## YOUR ASSIGNMENT
What lines of the data below hold the string "reduced"? Copy each one out.

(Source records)
★ ★ ★ ★

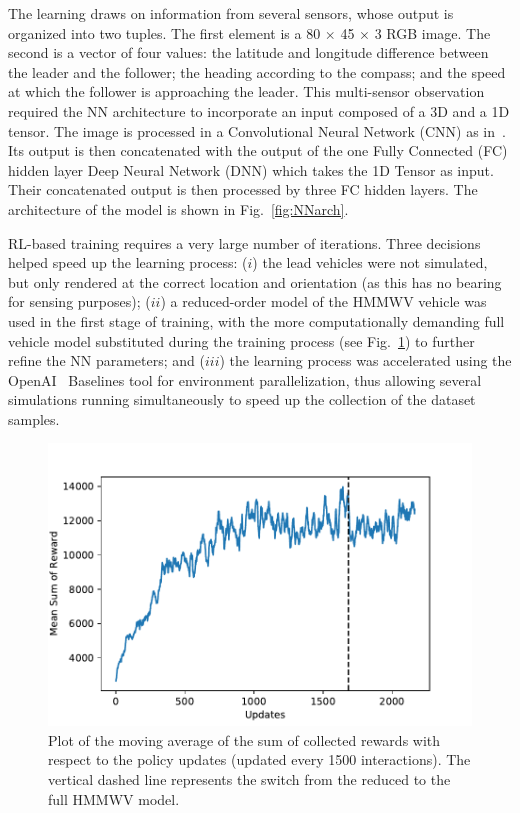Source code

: \documentclass[12pt,twocolumn]{article}
\begin{document}
The learning draws on information from several sensors, whose output is organized into two tuples. The first element is a 80 $\times$ 45 $\times$ 3 RGB image. The second is a vector of four values: the latitude and longitude difference between the leader and the follower; the heading according to the compass; and the speed at which the follower is approaching the leader. This multi-sensor observation required the NN architecture to incorporate an input composed of a 3D and a 1D tensor. The image is processed in a Convolutional Neural Network (CNN) as in~\cite{Mnih13}. Its output is then concatenated with the output of the one Fully Connected (FC) hidden layer Deep Neural Network (DNN) which takes the 1D Tensor as input. Their concatenated output is then processed by three FC hidden layers. The architecture of the model is shown in Fig.~\ref{fig:NNarch}.

RL-based training requires a very large number of iterations. Three decisions helped speed up the learning process: ($i$) the lead vehicles were not simulated, but only rendered at the correct location and orientation (as this has no bearing for sensing purposes); ($ii$) a reduced-order model of the HMMWV vehicle was used in the first stage of training, with the more computationally demanding full vehicle model substituted during the training process (see Fig.~\ref{fig:Rewards}) to further refine the NN parameters; and ($iii$) the learning process was accelerated using the OpenAI~\cite{Brockman16Gym} Baselines tool for environment parallelization, thus allowing several simulations running simultaneously to speed up the collection of the dataset samples.


\begin{figure}
	\centering
	\includegraphics[width=\columnwidth]{Figs/rewards.pdf}
	\caption{Plot of the moving average of the sum of collected rewards with respect to the policy updates (updated every 1500 interactions). The vertical dashed line represents the switch from the reduced to the full HMMWV model.}
	\label{fig:Rewards}
\end{figure}
\end{document}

★ ★ ★ ★

## COMPLETED TASK
RL-based training requires a very large number of iterations. Three decisions helped speed up the learning process: ($i$) the lead vehicles were not simulated, but only rendered at the correct location and orientation (as this has no bearing for sensing purposes); ($ii$) a reduced-order model of the HMMWV vehicle was used in the first stage of training, with the more computationally demanding full vehicle model substituted during the training process (see Fig.~\ref{fig:Rewards}) to further refine the NN parameters; and ($iii$) the learning process was accelerated using the OpenAI~\cite{Brockman16Gym} Baselines tool for environment parallelization, thus allowing several simulations running simultaneously to speed up the collection of the dataset samples.
	\caption{Plot of the moving average of the sum of collected rewards with respect to the policy updates (updated every 1500 interactions). The vertical dashed line represents the switch from the reduced to the full HMMWV model.}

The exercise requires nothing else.